Untuk ukuran RAM, saya set di 4 GB saja, silahkan sesuaikan. Port dan lainnya juga sesuaikan, dan untuk memandang ID, Anda cukup masukan perintah id di terminal, (Default harusnya 1000).
version: "3.8"services:
edge:
image: linuxserver/msedge
container_name: edge
environment:
- PUID=1000 # Ganti sesuai user host
- PGID=1000 # Ganti sesuai group host
- TZ=Asia/Jakarta
ports:
- 3000:3000
volumes:
- ./config:/config
shm_size: "4gb"
restart: unless-stopped
Langkah 5. Selanjutnya mari kita mulai jalankan Container ini dengan menggunakan compose, cukup masuk ke berkas msedge-docker dan jalankan perintah berikut saja guys.
docker compose up -dKlik enter dan biarkan proses tersebut berjalan.

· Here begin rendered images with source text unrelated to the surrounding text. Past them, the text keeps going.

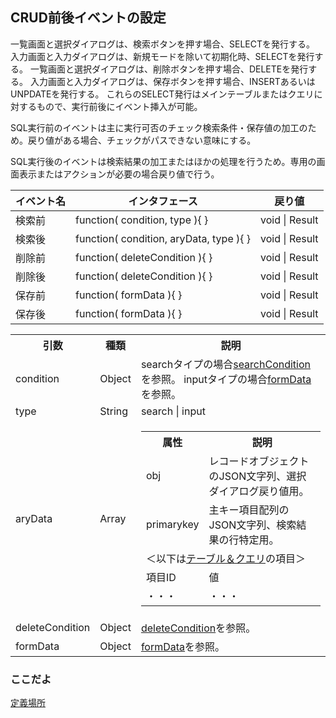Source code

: ## CRUD前後イベントの設定

一覧画面と選択ダイアログは、検索ボタンを押す場合、SELECTを発行する。
入力画面と入力ダイアログは、新規モードを除いて初期化時、SELECTを発行する。
一覧画面と選択ダイアログは、削除ボタンを押す場合、DELETEを発行する。
入力画面と入力ダイアログは、保存ボタンを押す場合、INSERTあるいはUNPDATEを発行する。
これらのSELECT発行はメインテーブルまたはクエリに対するもので、実行前後にイベント挿入が可能。

SQL実行前のイベントは主に実行可否のチェック検索条件・保存値の加工のため。戻り値がある場合、チェックがパスできない意味にする。

SQL実行後のイベントは検索結果の加工またはほかの処理を行うため。専用の画面表示またはアクションが必要の場合戻り値で行う。

|イベント名|インタフェース|戻り値|
|-|-|-|
|検索前|function( condition, type ){ }|void \| Result|
|検索後|function( condition, aryData, type ){ }|void \| Result|
|削除前|function( deleteCondition ){ }|void \| Result|
|削除後|function( deleteCondition ){ }|void \| Result|
|保存前|function( formData ){ }|void \| Result|
|保存後|function( formData ){ }|void \| Result|

<table>
<tr><th>引数</th><th>種類</th><th>説明</th></tr>
<tr><td>condition</td><td>Object</td><td>
searchタイプの場合<a href="param.searchCondition.md">searchCondition</a>を参照。
inputタイプの場合<a href="param.formData.md">formData</a>を参照。
</td></tr>
<tr><td>type</td><td>String</td><td>search | input</td></tr>
<tr><td>aryData</td><td>Array</td><td>
	<table>
	<tr><th>属性</th><th>説明</th></tr>
	<tr><td>obj</td><td>レコードオブジェクトのJSON文字列、選択ダイアログ戻り値用。</td></tr>
	<tr><td>primarykey</td><td>主キー項目配列のJSON文字列、検索結果の行特定用。</td></tr>
	<tr><td colspan=2>＜以下は<a href="comm.tableQuery.md">テーブル＆クエリ</a>の項目＞</td></tr>
	<tr><td>項目ID</td><td>値</td></tr>
	<tr><td>・・・</td><td>・・・</td></tr>
	</table>

</td></tr>
<tr><td>deleteCondition</td><td>Object</td><td><a href="param.deleteCondition.md">deleteCondition</a>を参照。</td></tr>
<tr><td>formData</td><td>Object</td><td><a href="param.formData.md">formData</a>を参照。</td></tr>
</table>

### ここだよ

[定義場所](https://efwgrp.github.io/ske_image/svg/comm.beforeAfter.svg)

Selanjutnya secara otomatis semua perihal nan dibutuhkan bakal di pull dan kita hanya tinggal menunggu saja. Oh iya pastikan juga kuota info Anda mencukupi jika pakai mobile data, lantaran ukurannya terbilang cukup besar.

Langkah 6. Setelah proses download dan pull complete, sekarang Microsoft Edge bisa kita buka dalam mode VNC, di browser jagoan Anda (misalkan Firefox), Anda bisa buka url berikut.

Berikut hasilnya setelah terbuka, bisa dilihat bahwa Edge melangkah didalam browser Firefox dalam mode VNC.

Selesaikan proses Setup dan selesai deh, untuk jenis nan digunakan saat ini rupanya pakai jenis 142, untuk browsing ringan sih tetap bisa dan worth it sih.

Tapi, untuk dipakai streaming ini sangat tidak worth it lantaran agak delay sehingga pengalamannya jadi kurang nyaman.

Namun jika untuk dipakai testing website, alias UI dalam lingkungan Sandbox, alias browsing ringan dan aman, menggunakan Edge di lingkungan container terisolasi ini tetap sangat worth it dan cocok digunakan guys.
Atau Anda punya metode lain nan lebih baik alias langkah memaksimalkan metode ini untuk streaming dan meningkatkan performanya? komen dibawah.
Written by
Gylang Satria
Penulis, Pengguna Windows 11, Linux Ubuntu, dan Samsung S24. Tag @gylang_satria di Disqus jika ada pertanyaan.